Nota tecnica: Per avere un ambiente di lavoro a luce controllata è sufficiente predisporre un'illuminazione specifica e la possibilità di non far entrare la luce solare esterna. A tal scopo esistono molte lampade a fluorescenza lineare che emettono luce D50 ad elevata resa cromatica, come per esempio le 'Osram Color Proof 950', o le 'Philips TL-D Graphica 950', o le 'JUST dayligth 5000 proGraphic'.

CONCLUSIONE
Spero, con questo articolo, di essere riuscito a far capire che, in fase di verifica della stampa, l'aspetto davvero importante è quello di valutare la 'sensazione' che ci regala l'opera stampata, che alla fine è tutto ciò che conta!

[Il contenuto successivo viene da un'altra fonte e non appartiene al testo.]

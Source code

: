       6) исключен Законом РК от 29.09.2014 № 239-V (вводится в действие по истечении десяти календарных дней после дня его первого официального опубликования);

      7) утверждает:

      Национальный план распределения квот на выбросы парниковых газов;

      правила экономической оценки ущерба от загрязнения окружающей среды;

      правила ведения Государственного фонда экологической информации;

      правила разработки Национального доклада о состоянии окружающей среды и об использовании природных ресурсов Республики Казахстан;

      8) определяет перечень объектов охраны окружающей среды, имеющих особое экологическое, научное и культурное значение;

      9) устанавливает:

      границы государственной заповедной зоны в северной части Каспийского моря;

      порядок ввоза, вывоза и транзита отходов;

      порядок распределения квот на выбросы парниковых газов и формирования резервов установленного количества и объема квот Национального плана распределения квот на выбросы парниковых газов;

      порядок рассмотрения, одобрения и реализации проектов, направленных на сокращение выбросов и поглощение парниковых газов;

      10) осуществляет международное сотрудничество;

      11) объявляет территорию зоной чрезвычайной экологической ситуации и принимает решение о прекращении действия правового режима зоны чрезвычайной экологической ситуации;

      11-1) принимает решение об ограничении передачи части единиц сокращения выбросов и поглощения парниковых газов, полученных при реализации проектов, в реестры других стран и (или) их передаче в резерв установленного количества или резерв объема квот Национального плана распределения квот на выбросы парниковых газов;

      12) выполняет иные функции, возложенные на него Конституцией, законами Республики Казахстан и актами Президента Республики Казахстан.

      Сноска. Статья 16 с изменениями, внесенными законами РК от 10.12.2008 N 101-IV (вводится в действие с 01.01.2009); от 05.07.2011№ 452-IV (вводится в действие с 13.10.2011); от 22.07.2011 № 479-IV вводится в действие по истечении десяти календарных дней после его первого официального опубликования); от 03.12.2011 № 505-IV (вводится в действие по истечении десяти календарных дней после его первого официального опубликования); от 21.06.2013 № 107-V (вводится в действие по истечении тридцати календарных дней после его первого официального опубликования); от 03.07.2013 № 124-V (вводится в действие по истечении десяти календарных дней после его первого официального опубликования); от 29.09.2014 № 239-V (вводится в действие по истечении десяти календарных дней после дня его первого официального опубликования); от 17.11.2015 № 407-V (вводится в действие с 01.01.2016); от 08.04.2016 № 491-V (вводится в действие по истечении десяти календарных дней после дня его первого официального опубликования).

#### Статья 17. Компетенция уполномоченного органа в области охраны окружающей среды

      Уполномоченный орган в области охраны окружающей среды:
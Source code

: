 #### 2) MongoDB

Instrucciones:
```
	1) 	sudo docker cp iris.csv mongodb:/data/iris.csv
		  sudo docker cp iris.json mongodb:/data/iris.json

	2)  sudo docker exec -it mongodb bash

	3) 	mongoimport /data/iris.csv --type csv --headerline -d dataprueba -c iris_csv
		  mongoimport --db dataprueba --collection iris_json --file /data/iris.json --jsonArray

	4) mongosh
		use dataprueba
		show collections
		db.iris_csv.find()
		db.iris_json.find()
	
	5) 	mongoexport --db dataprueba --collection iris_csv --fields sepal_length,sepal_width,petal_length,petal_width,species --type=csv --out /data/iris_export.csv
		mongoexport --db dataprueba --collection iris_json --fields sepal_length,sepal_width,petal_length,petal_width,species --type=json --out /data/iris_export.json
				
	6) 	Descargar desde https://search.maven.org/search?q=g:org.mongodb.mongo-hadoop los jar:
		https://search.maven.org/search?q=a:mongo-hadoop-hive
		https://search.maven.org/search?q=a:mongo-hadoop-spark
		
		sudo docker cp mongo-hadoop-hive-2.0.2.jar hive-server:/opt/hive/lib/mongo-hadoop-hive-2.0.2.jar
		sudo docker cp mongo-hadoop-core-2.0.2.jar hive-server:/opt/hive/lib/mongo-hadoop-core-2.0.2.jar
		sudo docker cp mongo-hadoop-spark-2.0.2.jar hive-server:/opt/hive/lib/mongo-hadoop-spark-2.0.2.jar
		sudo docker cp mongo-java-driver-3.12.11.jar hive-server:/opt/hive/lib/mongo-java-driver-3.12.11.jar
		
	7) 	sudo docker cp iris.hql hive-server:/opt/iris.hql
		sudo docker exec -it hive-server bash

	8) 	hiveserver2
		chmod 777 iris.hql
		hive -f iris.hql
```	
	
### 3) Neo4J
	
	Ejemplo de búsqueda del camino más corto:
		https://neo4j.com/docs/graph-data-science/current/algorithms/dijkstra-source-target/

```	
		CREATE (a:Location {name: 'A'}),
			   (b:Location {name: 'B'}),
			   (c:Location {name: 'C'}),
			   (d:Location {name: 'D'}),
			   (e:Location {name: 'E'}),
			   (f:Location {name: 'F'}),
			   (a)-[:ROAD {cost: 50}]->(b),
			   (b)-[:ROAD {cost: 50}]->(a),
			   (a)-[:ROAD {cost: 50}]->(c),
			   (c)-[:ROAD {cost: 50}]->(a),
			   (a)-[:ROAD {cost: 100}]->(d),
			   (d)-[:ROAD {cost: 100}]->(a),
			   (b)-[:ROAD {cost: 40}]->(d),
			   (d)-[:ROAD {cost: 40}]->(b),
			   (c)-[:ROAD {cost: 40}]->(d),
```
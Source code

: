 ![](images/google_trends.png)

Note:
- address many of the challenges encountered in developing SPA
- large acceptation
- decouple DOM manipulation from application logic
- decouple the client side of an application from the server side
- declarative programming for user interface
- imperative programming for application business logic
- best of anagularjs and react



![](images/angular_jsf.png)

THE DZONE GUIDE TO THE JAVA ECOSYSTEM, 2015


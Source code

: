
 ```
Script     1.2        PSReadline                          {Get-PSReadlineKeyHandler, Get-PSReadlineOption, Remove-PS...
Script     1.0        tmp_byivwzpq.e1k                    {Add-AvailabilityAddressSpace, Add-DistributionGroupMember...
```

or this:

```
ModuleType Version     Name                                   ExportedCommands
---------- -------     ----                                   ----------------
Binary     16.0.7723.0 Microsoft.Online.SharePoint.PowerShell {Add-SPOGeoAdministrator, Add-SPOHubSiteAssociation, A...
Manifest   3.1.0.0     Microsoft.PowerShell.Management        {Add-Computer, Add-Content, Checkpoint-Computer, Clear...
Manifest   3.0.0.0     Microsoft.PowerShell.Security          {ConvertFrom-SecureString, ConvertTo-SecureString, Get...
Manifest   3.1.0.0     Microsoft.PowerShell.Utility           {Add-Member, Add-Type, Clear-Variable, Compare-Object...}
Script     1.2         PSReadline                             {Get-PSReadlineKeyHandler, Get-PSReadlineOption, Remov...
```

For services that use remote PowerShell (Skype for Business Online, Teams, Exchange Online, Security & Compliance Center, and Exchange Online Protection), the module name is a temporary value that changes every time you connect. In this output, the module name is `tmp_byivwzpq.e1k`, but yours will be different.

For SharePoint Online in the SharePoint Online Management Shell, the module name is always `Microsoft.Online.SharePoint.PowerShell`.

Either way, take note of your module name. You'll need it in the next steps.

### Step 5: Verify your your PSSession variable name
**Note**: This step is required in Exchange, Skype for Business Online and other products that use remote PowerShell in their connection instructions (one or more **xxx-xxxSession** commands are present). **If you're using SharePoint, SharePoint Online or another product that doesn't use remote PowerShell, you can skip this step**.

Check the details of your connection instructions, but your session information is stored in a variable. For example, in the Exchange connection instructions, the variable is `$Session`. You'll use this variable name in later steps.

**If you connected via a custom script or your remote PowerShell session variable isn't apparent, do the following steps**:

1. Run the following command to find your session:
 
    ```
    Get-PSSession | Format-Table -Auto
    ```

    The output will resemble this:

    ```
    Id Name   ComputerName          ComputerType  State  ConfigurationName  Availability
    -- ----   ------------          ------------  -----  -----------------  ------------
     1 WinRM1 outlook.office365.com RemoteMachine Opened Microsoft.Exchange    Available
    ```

Certamente tale sensazione, per lo meno da un punto di vista della resa cromatica, della luminosità e dei contrasti, deve essere il più possibile analoga a quella che avevamo in fase di sviluppo e ritocco dell'immagine a video... ma questo ci verrà garantito proprio da una corretta gestione digitale del colore. Del resto profilare accuratamente le macchine da stampa e lavorare con un monitor professionale ben calibrato serve proprio a questo!

Quindi ben venga la teoria, grazie alla quale si può capire come funzionano certi fenomeni e come non incorrere in errori grossolani. Ma c'è di più su cui riflettere: non bisogna mai scordare che le sensazioni trasmesse da una stampa vanno ben oltre ciò che si vede su un freddo e asettico schermo. È come passare dal virtuale al reale, da un rendering di un progetto alla sua realizzazione. Entra infatti in gioco il tipo di fibra che compone il supporto, con la sua morbidezza, o la sua setosità, o la ruvidità, o la durezza; entra in gioco la tipica lavorazione di una carta, artigianale, manuale, con pressatura a freddo o a caldo, che si riflette inevitabilmente sulla struttura superficiale, in grado di trasmettere una molteplicità di sensazioni differenti; entra in gioco la distribuzione degli inchiostri, il tono del bianco-carta, la resa più o meno pittorica, la profondità dei neri, il contrasto, la tridimensionalità... tutti aspetti che si fondono sempre l'uno con l'altro, in maniera armoniosa, per offrire un prodotto con caratteristiche uniche e irripetibili... stampa per stampa! Insomma un'opera stampata è un'esperienza non solo visiva, ma anche tattile, materica, emozionale... e mai potrà essere confrontata o paragonata con una proiezione di luce su uno schermo!